Mallika Writes: Just Speaking
May 1st - DNA
They were pouring in. A motley lot, speaking different dialects and representing all our State. It was yesterday afternoon with temperatures soaring. But their own temperatures were even higher, frustration, anger, grief brimming out of them. The occasion was a public hearing, organized by Citizens Resource and Action Initiative to give voice to people suffering in the vibrant state, a voice taken away by the din of publicity and propaganda. No money had been paid to them. No vehicles provided, no free lunch. Just a platform to share their woes, their sense of injustices and of being the left behind.
A representative of the Kutchch Machimar Sangathan spoke of the carrying capacity of the creek in which they fished and how the liseces given to the power plants went way above this capacity endangering everything and everyone. Where they had brought in tonnes of fish a few years ago, today they weighed their catch in kilos. The 8000 families in Bhadreshwar who have depended on fishing for centuries wanted to know, “Is it just they we have to buy drinking water at Rs 12 per litre when the government gives it to industry at R 3 per litre? Whose water is it? Who has first right?”
The disabled, represented on stage by Mangubha, himself sightless, spoke not only of the disdain of the authorities but also of the non implementation in the State of any of the directives of the Supreme Court via-a-vis what their dues were. Not even 10% of all the employable disabled of the State find employment, nor do they get BPL cards or any other facilities.
Opposite the Kotarpur Water Works live over a thousand people in a hundred higgledy piggledy huts. Two hundred feet away from the water works which supplies fresh water to our city, they have not a drop of water. For washing and bathing they go to the filthy river. For drinking and cooking they beg from kind “society” people or the temple. Pay your taxes they were told repeatedly and you will get the water connections. They have paid their taxes but have not been given receipts. “Without the receipts, we have no proof. Whom do we force, to get our receipts? When will the system give us this basic amenity?”
Hundreds of farmers from Dhandhuka were represented by Raghubha. Since 1972 their small holdiongs have been slowly eaten up by the government for industry. The complaints they file are at all levels, the block, the taluka, the district and even Gandhinagar. They get one stock answer, they will be heard when the land court is called. But it never is. “It is not only our land that is being destroyed. It is our very culture” says Raghubha.
A group of widows from Padhar village spoke of the harassment they have been facing at the hands of their woman sarpanch because they demanded amenities in their huts, which they have been occupying for over a decade. When they got no response they filed an RTI – and were immediately threatened by the sarpanch with an eviction notice.

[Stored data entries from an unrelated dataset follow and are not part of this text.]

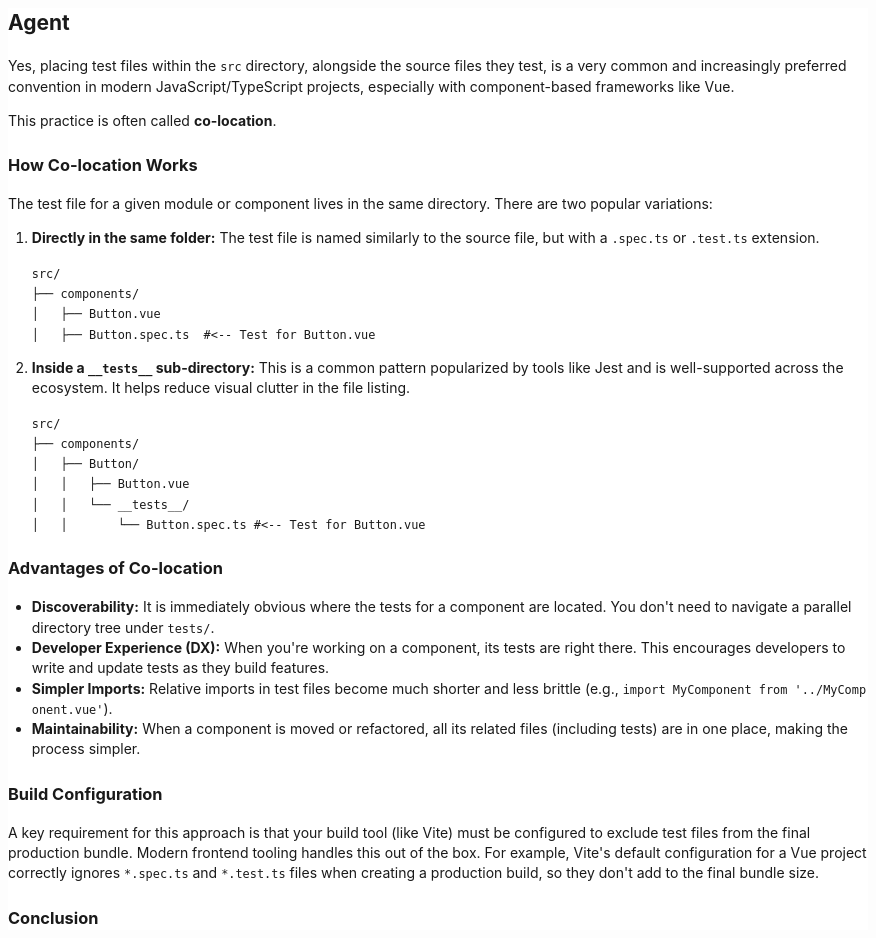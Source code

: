 ## Agent

Yes, placing test files within the `src` directory, alongside the source files they test, is a very common and increasingly preferred convention in modern JavaScript/TypeScript projects, especially with component-based frameworks like Vue.

This practice is often called **co-location**.

### How Co-location Works

The test file for a given module or component lives in the same directory. There are two popular variations:

1.  **Directly in the same folder:** The test file is named similarly to the source file, but with a `.spec.ts` or `.test.ts` extension.

    ```/dev/null/example.js#L1-5
    src/
    ├── components/
    │   ├── Button.vue
    │   ├── Button.spec.ts  #<-- Test for Button.vue
    ```

2.  **Inside a `__tests__` sub-directory:** This is a common pattern popularized by tools like Jest and is well-supported across the ecosystem. It helps reduce visual clutter in the file listing.

    ```/dev/null/example.js#L1-6
    src/
    ├── components/
    │   ├── Button/
    │   │   ├── Button.vue
    │   │   └── __tests__/
    │   │       └── Button.spec.ts #<-- Test for Button.vue
    ```

### Advantages of Co-location

*   **Discoverability:** It is immediately obvious where the tests for a component are located. You don't need to navigate a parallel directory tree under `tests/`.
*   **Developer Experience (DX):** When you're working on a component, its tests are right there. This encourages developers to write and update tests as they build features.
*   **Simpler Imports:** Relative imports in test files become much shorter and less brittle (e.g., `import MyComponent from '../MyComponent.vue'`).
*   **Maintainability:** When a component is moved or refactored, all its related files (including tests) are in one place, making the process simpler.

### Build Configuration

A key requirement for this approach is that your build tool (like Vite) must be configured to exclude test files from the final production bundle. Modern frontend tooling handles this out of the box. For example, Vite's default configuration for a Vue project correctly ignores `*.spec.ts` and `*.test.ts` files when creating a production build, so they don't add to the final bundle size.

### Conclusion
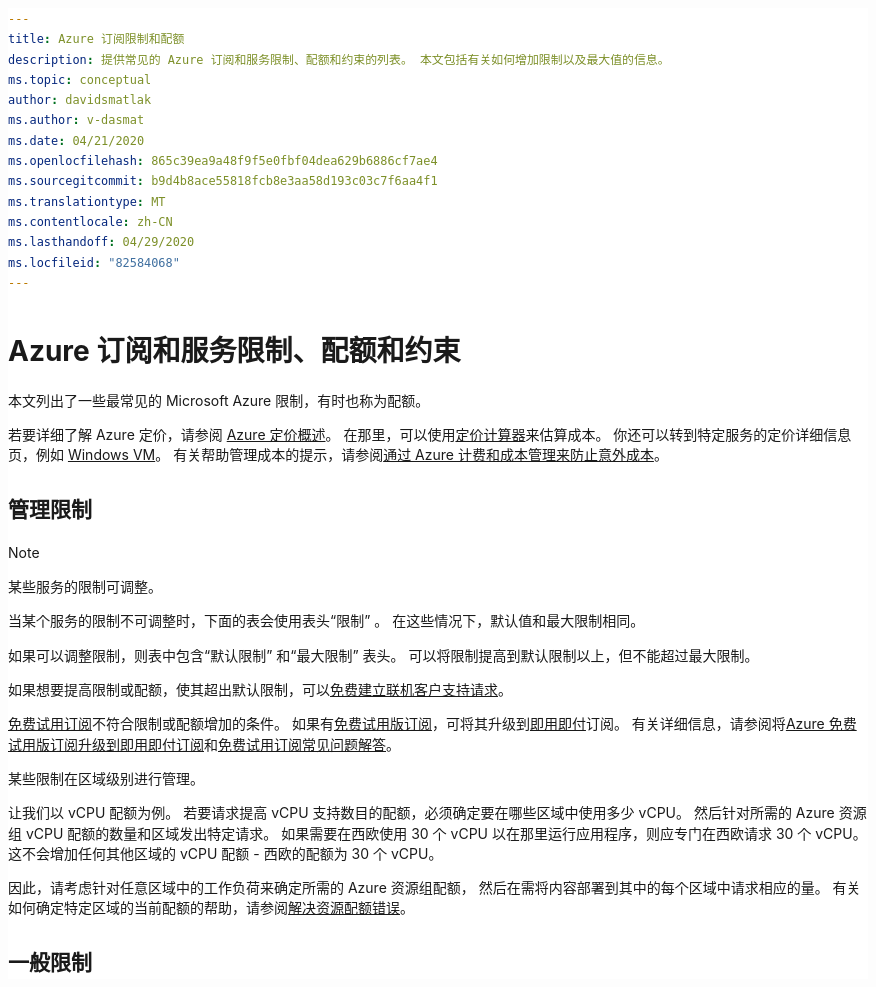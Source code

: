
 ```yaml
---
title: Azure 订阅限制和配额
description: 提供常见的 Azure 订阅和服务限制、配额和约束的列表。 本文包括有关如何增加限制以及最大值的信息。
ms.topic: conceptual
author: davidsmatlak
ms.author: v-dasmat
ms.date: 04/21/2020
ms.openlocfilehash: 865c39ea9a48f9f5e0fbf04dea629b6886cf7ae4
ms.sourcegitcommit: b9d4b8ace55818fcb8e3aa58d193c03c7f6aa4f1
ms.translationtype: MT
ms.contentlocale: zh-CN
ms.lasthandoff: 04/29/2020
ms.locfileid: "82584068"
---
```

# <a name="azure-subscription-and-service-limits-quotas-and-constraints"></a>Azure 订阅和服务限制、配额和约束

本文列出了一些最常见的 Microsoft Azure 限制，有时也称为配额。

若要详细了解 Azure 定价，请参阅 [Azure 定价概述](https://azure.microsoft.com/pricing/)。 在那里，可以使用[定价计算器](https://azure.microsoft.com/pricing/calculator/)来估算成本。 你还可以转到特定服务的定价详细信息页，例如 [Windows VM](https://azure.microsoft.com/pricing/details/virtual-machines/#Windows)。 有关帮助管理成本的提示，请参阅[通过 Azure 计费和成本管理来防止意外成本](../../billing/billing-getting-started.md)。

## <a name="managing-limits"></a>管理限制

> [!NOTE]
> 某些服务的限制可调整。
>
> 当某个服务的限制不可调整时，下面的表会使用表头“限制”  。 在这些情况下，默认值和最大限制相同。
>
> 如果可以调整限制，则表中包含“默认限制”  和“最大限制”  表头。 可以将限制提高到默认限制以上，但不能超过最大限制。
>
> 如果想要提高限制或配额，使其超出默认限制，可以[免费建立联机客户支持请求](../templates/error-resource-quota.md)。

[免费试用订阅](https://azure.microsoft.com/offers/ms-azr-0044p)不符合限制或配额增加的条件。 如果有[免费试用版订阅](https://azure.microsoft.com/offers/ms-azr-0044p)，可将其升级到[即用即付](https://azure.microsoft.com/offers/ms-azr-0003p/)订阅。 有关详细信息，请参阅将[Azure 免费试用版订阅升级到即用即付订阅](../../billing/billing-upgrade-azure-subscription.md)和[免费试用订阅常见问题解答](https://azure.microsoft.com/free/free-account-faq)。

某些限制在区域级别进行管理。

让我们以 vCPU 配额为例。 若要请求提高 vCPU 支持数目的配额，必须确定要在哪些区域中使用多少 vCPU。 然后针对所需的 Azure 资源组 vCPU 配额的数量和区域发出特定请求。 如果需要在西欧使用 30 个 vCPU 以在那里运行应用程序，则应专门在西欧请求 30 个 vCPU。 这不会增加任何其他区域的 vCPU 配额 - 西欧的配额为 30 个 vCPU。

因此，请考虑针对任意区域中的工作负荷来确定所需的 Azure 资源组配额， 然后在需将内容部署到其中的每个区域中请求相应的量。 有关如何确定特定区域的当前配额的帮助，请参阅[解决资源配额错误](../templates/error-resource-quota.md)。

## <a name="general-limits"></a>一般限制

Dozens of women spoke of no drinking water, of no BPL cards, of crooks running fair price shops and their allegiance to the local elected leaders, of the nexus of these leaders with those higher up who demanded that they bring in busloads of people for public jaunts. Other women spoke of the nuicance of husbands running spurious liquor sills and police and sarpanch complicity which lead to no arrests or punishments when girls were raped or molested by drunks.
The lovely and vibrant Jasuben from MAriya in Kutch sang a song of lament about living in a place without the shade of a tree or a well to ease your thirst and wanted to know why politicians who came in air conditioned Indicas to take them to vote never came in the same cars to give them their BPL cards or what was their due.
Again and again voices raised in desperation, in anguish, in hope. Something must change, something must be made to change. Surely, this common sharing and understanding must be the first step towards that new tomorrow?